Sparring Versus Training
Developing Bad Habits
It doesn’t work like that. Improving at any activity requires conscious deliberate practice. What actually happens if you just spar all the time without working on your technique is that you develop bad habits which become hardwired into your muscle memory and are then hard to break. It is easier to build good habits from the beginning rather than break bad habits years down the track.
Common bad habits that we see include, dropping hands when throwing punches, not properly checking kicks, winding up or telegraphing punches and swinging punches with your eyes closed.

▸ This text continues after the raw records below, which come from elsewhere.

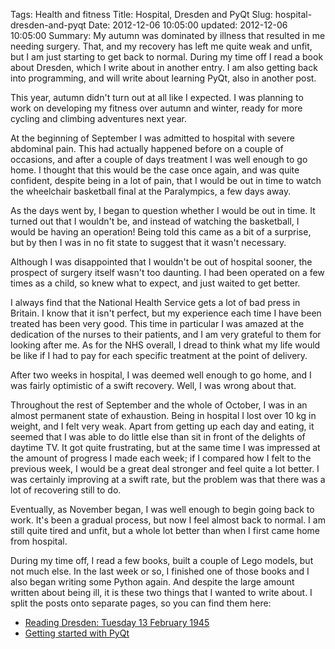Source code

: Tags: Health and fitness
Title: Hospital, Dresden and PyQt
Slug: hospital-dresden-and-pyqt
Date: 2012-12-06 10:05:00
updated: 2012-12-06 10:05:00
Summary: My autumn was dominated by illness that resulted in me needing surgery. That, and my recovery has left me quite weak and unfit, but I am just starting to get back to normal. During my time off I read a book about Dresden, which I write about in another entry. I am also getting back into programming, and will write about learning PyQt, also in another post.

This year, autumn didn't turn out at all like I expected. I was planning to
work on developing my fitness over autumn and winter, ready for more cycling
and climbing adventures next year.

At the beginning of September I was admitted to hospital with severe abdominal
pain. This had actually happened before on a couple of occasions, and after a
couple of days treatment I was well enough to go home. I thought that
this would be the case once again, and was quite confident, despite being in a
lot of pain, that I would be out
in time to watch the wheelchair basketball final at the Paralympics, a few days
away.

As the days went by, I began to question whether I would be out in time. It
turned out that I wouldn't be, and instead of watching the basketball, I would
be having an operation! Being told this came as a bit of a surprise, but by
then I
was in no fit state to suggest that it wasn't necessary.

Although I was disappointed that I wouldn't be out of hospital sooner, the prospect
of surgery itself wasn't too daunting. I had been operated on a few times as a
child, so knew what to expect, and just waited to get better.

I always find that the National Health Service gets a lot of bad press in
Britain. I know that it isn't perfect, but my experience each time I have been
treated has been very good. This time in particular I was amazed at the
dedication of the nurses to their patients, and I am very grateful to them for
looking after me. As for the NHS overall, I dread to think what my life would
be like if I had to pay for each specific treatment at the point of delivery.

After two weeks in hospital, I was deemed well enough to go home, and I was
fairly optimistic of a swift recovery. Well, I was wrong about that.

Throughout the rest of September and the whole of October, I was in an almost
permanent state of exhaustion. Being in hospital I lost over 10 kg in weight,
and I felt very weak. Apart from getting up each day and eating, it
seemed that I was able to do little else than sit in front of the delights of
daytime TV. It got quite frustrating, but at the same time I was impressed at the amount
of progress I made each week; if I compared how I felt to the previous week, I
would be a great deal stronger and feel quite a lot better. I was certainly
improving at a swift rate, but the problem was that there was a lot of
recovering still to do.

Eventually, as November began, I was well enough to begin going back to work.
It's been a gradual process, but now I feel almost back to normal. I am still
quite tired and unfit, but a whole lot better than when I first came home from
hospital.

During my time off, I read a few books, built a couple of Lego models, but not
much else. In the last week or so, I finished one of those books and I also
began writing some Python again. And despite the large amount written about
being ill, it is these two things that I wanted to write about. I split the
posts onto separate pages, so you can find them here:

 - [Reading Dresden: Tuesday 13 February 1945]({filename}012_dresden.markdown)
 - [Getting started with PyQt]({filename}013_pyqt.markdown)
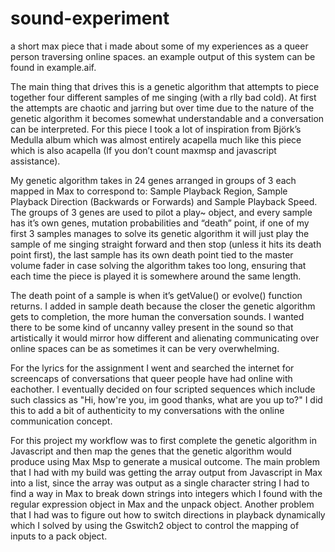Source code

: # sound-experiment
a short max piece that i made about some of my experiences as a queer person traversing online spaces. an example output of this system can be found in example.aif.

The main thing that drives this is a genetic algorithm that attempts to piece together four different samples of me singing (with a rlly bad cold). At first the attempts are chaotic and jarring but over time due to the nature of the genetic algorithm it becomes somewhat understandable and a conversation can be interpreted. For this piece I took a lot of inspiration from Björk’s Medulla album which was almost entirely acapella much like this piece which is also acapella (If you don’t count maxmsp and javascript assistance).

My genetic algorithm takes in 24 genes arranged in groups of 3 each mapped in Max to correspond to: Sample Playback Region, Sample Playback Direction (Backwards or Forwards) and Sample Playback Speed. The groups of 3 genes are used to pilot a play~ object, and every sample has it’s own genes, mutation probabilities and “death” point, if one of my first 3 samples manages to solve its genetic algorithm it will just play the sample of me singing straight forward and then stop (unless it hits its death point first), the last sample has its own death point tied to the master volume fader in case solving the algorithm takes too long, ensuring that each time the piece is played it is somewhere around the same length.

The death point of a sample is when it’s getValue() or evolve() function returns. I added in sample death because the closer the genetic algorithm gets to completion, the more human the conversation sounds. I wanted there to be some kind of uncanny valley present in the sound so that artistically it would mirror how different and alienating communicating over online spaces can be as sometimes it can be  very overwhelming.

For the lyrics for the assignment I went and searched the internet for screencaps of conversations that queer people have had online with eachother. I eventually decided on four scripted sequences which include such classics as "Hi, how're you, im good thanks, what are you up to?" I did this to add a bit of authenticity to my conversations with the online communication concept. 

For this project my workflow was to first complete the genetic algorithm in Javascript and then map the genes that the genetic algorithm would produce using Max Msp to generate a musical outcome. The main problem that I had with my build was getting the array output from Javascript in Max into a list, since the array was output as a single character string I had to find a way in Max to break down strings into integers which I found with the regular expression object in Max and the unpack object. Another problem that I had was to figure out how to switch directions in playback dynamically which I solved by using the Gswitch2 object to control the mapping of inputs to a pack object.
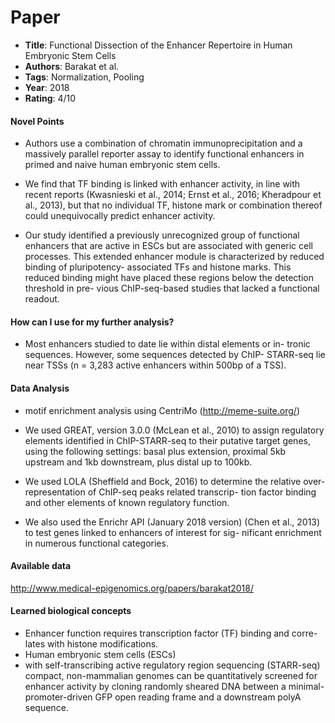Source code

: # Paper

* **Title**: Functional Dissection of the Enhancer Repertoire in Human Embryonic Stem Cells
* **Authors**: Barakat et al.
* **Tags**: Normalization, Pooling
* **Year**: 2018
* **Rating**: 4/10

#### Novel Points
* Authors use a combination of chromatin immunoprecipitation and a massively parallel reporter assay to identify functional enhancers in primed and naive human embryonic stem cells.

* We find that TF binding is linked with enhancer activity, in line with recent reports (Kwasnieski et al., 2014; Ernst et al., 2016; Kheradpour et al., 2013), but that no individual TF, histone mark or combination thereof could unequivocally predict enhancer activity.

* Our study identified a previously unrecognized group of functional enhancers that are active in ESCs but are associated with generic cell processes. This extended enhancer module is characterized by reduced binding of pluripotency- associated TFs and histone marks. This reduced binding might have placed these regions below the detection threshold in pre- vious ChIP-seq-based studies that lacked a functional readout.
#### How can I use for my further analysis?

* Most enhancers studied to date lie within distal elements or in- tronic sequences. However, some sequences detected by ChIP- STARR-seq lie near TSSs (n = 3,283 active enhancers within 500bp of a TSS).

#### Data Analysis
* motif enrichment analysis using CentriMo (http://meme-suite.org/) 

* We used GREAT, version 3.0.0 (McLean et al., 2010) to assign regulatory elements identified in ChIP-STARR-seq to their putative target genes, using the following settings: basal plus extension, proximal 5kb upstream and 1kb downstream, plus distal up to 100kb.

* We used LOLA (Sheffield and Bock, 2016) to determine the relative over-representation of ChIP-seq peaks related transcrip- tion factor binding and other elements of known regulatory function. 

* We also used the Enrichr API (January 2018 version) (Chen et al., 2013) to test genes linked to enhancers of interest for sig- nificant enrichment in numerous functional categories. 

#### Available data
http://www.medical-epigenomics.org/papers/barakat2018/


#### Learned biological concepts
* Enhancer function requires transcription factor (TF) binding and corre- lates with histone modifications.
* Human embryonic stem cells (ESCs) 
* with self-transcribing active regulatory region sequencing (STARR-seq) compact, non-mammalian genomes can be quantitatively screened for enhancer activity by cloning randomly sheared DNA between a minimal-promoter-driven GFP open reading frame and a downstream polyA sequence.
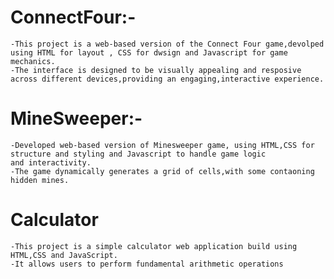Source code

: # ConnectFour:-
    -This project is a web-based version of the Connect Four game,devolped using HTML for layout , CSS for dwsign and Javascript for game mechanics.
    -The interface is designed to be visually appealing and resposive across different devices,providing an engaging,interactive experience.

# MineSweeper:-
    -Developed web-based version of Minesweeper game, using HTML,CSS for structure and styling and Javascript to handle game logic and interactivity.
    -The game dynamically generates a grid of cells,with some contaoning hidden mines.
# Calculator
    -This project is a simple calculator web application build using HTML,CSS and JavaScript.
    -It allows users to perform fundamental arithmetic operations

There are lots of these types of habits which you can get away with because you are just sparring with your friends and teammates and are unlikely to get knocked out or seriously hurt, however what you are doing is training your body to use bad sloppy technique which will cause you to get beat up in a real fight.
Balance Sparring with Technical Training
I believe sparring has a place in training but you should do a minimum of five technical sessions for every one sparring session you do to maximise your progress. That means if you are training 5 sessions a week then only one should be focused on sparring while the others are spent on technical skill development during class time.
Sparring is a Practice Test
Sparring is like a practice test in your Maths class at school, it’s not as serious as a real fight (your final end of term Exam) but it’s a good way to gauge your improvement and how much you’ve learned since the last practice test. If you just turn up and do the practice tests every week without having attended any Maths classes in between then you probably don’t even know what a PLUS or a Minus sign looks like.